*TASK OBJECTIVE*
These entries must be printed again exactly as they are.

[Dataset excerpts]
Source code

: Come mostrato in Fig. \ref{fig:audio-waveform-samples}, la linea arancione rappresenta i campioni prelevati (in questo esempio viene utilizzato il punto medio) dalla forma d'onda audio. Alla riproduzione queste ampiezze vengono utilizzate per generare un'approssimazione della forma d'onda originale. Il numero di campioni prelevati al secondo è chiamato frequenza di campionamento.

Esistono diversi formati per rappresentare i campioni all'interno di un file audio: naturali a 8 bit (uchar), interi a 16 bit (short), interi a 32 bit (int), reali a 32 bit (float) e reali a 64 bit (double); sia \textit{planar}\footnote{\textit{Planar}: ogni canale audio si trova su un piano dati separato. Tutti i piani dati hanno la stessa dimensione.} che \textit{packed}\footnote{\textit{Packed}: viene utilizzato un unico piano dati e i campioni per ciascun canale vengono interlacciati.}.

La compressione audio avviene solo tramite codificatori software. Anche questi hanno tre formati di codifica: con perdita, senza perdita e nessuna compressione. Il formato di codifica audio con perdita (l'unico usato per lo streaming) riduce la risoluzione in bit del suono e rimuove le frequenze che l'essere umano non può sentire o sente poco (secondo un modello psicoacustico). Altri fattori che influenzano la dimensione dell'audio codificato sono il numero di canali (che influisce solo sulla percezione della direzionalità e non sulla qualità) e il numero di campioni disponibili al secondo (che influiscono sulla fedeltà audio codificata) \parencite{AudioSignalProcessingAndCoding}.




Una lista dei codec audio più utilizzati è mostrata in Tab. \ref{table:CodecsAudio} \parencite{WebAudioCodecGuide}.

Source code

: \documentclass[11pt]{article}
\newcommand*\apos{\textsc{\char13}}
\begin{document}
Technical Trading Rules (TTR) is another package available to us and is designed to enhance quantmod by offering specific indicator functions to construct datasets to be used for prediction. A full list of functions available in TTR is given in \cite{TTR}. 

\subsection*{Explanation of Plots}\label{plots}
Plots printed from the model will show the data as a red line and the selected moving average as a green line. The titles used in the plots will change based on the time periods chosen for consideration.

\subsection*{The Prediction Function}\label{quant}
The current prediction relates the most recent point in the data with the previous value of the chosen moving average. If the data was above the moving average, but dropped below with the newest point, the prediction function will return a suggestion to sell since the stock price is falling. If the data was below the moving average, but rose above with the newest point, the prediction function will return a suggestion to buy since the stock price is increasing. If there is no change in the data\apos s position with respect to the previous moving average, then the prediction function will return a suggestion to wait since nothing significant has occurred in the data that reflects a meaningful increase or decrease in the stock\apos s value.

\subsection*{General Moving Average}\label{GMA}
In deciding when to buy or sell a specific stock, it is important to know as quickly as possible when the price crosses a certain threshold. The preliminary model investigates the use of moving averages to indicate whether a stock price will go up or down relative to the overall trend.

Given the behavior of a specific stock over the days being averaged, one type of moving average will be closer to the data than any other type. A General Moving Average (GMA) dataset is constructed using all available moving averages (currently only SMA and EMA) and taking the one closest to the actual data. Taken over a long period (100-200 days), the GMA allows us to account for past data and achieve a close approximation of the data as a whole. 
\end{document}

*RESULT*
Source code

: Come mostrato in Fig. \ref{fig:audio-waveform-samples}, la linea arancione rappresenta i campioni prelevati (in questo esempio viene utilizzato il punto medio) dalla forma d'onda audio. Alla riproduzione queste ampiezze vengono utilizzate per generare un'approssimazione della forma d'onda originale. Il numero di campioni prelevati al secondo è chiamato frequenza di campionamento.

Esistono diversi formati per rappresentare i campioni all'interno di un file audio: naturali a 8 bit (uchar), interi a 16 bit (short), interi a 32 bit (int), reali a 32 bit (float) e reali a 64 bit (double); sia \textit{planar}\footnote{\textit{Planar}: ogni canale audio si trova su un piano dati separato. Tutti i piani dati hanno la stessa dimensione.} che \textit{packed}\footnote{\textit{Packed}: viene utilizzato un unico piano dati e i campioni per ciascun canale vengono interlacciati.}.

La compressione audio avviene solo tramite codificatori software. Anche questi hanno tre formati di codifica: con perdita, senza perdita e nessuna compressione. Il formato di codifica audio con perdita (l'unico usato per lo streaming) riduce la risoluzione in bit del suono e rimuove le frequenze che l'essere umano non può sentire o sente poco (secondo un modello psicoacustico). Altri fattori che influenzano la dimensione dell'audio codificato sono il numero di canali (che influisce solo sulla percezione della direzionalità e non sulla qualità) e il numero di campioni disponibili al secondo (che influiscono sulla fedeltà audio codificata) \parencite{AudioSignalProcessingAndCoding}.




Una lista dei codec audio più utilizzati è mostrata in Tab. \ref{table:CodecsAudio} \parencite{WebAudioCodecGuide}.

Source code

: \documentclass[11pt]{article}
\newcommand*\apos{\textsc{\char13}}
\begin{document}
Technical Trading Rules (TTR) is another package available to us and is designed to enhance quantmod by offering specific indicator functions to construct datasets to be used for prediction. A full list of functions available in TTR is given in \cite{TTR}. 

\subsection*{Explanation of Plots}\label{plots}
Plots printed from the model will show the data as a red line and the selected moving average as a green line. The titles used in the plots will change based on the time periods chosen for consideration.

\subsection*{The Prediction Function}\label{quant}
The current prediction relates the most recent point in the data with the previous value of the chosen moving average. If the data was above the moving average, but dropped below with the newest point, the prediction function will return a suggestion to sell since the stock price is falling. If the data was below the moving average, but rose above with the newest point, the prediction function will return a suggestion to buy since the stock price is increasing. If there is no change in the data\apos s position with respect to the previous moving average, then the prediction function will return a suggestion to wait since nothing significant has occurred in the data that reflects a meaningful increase or decrease in the stock\apos s value.

\subsection*{General Moving Average}\label{GMA}
In deciding when to buy or sell a specific stock, it is important to know as quickly as possible when the price crosses a certain threshold. The preliminary model investigates the use of moving averages to indicate whether a stock price will go up or down relative to the overall trend.

Given the behavior of a specific stock over the days being averaged, one type of moving average will be closer to the data than any other type. A General Moving Average (GMA) dataset is constructed using all available moving averages (currently only SMA and EMA) and taking the one closest to the actual data. Taken over a long period (100-200 days), the GMA allows us to account for past data and achieve a close approximation of the data as a whole. 
\end{document}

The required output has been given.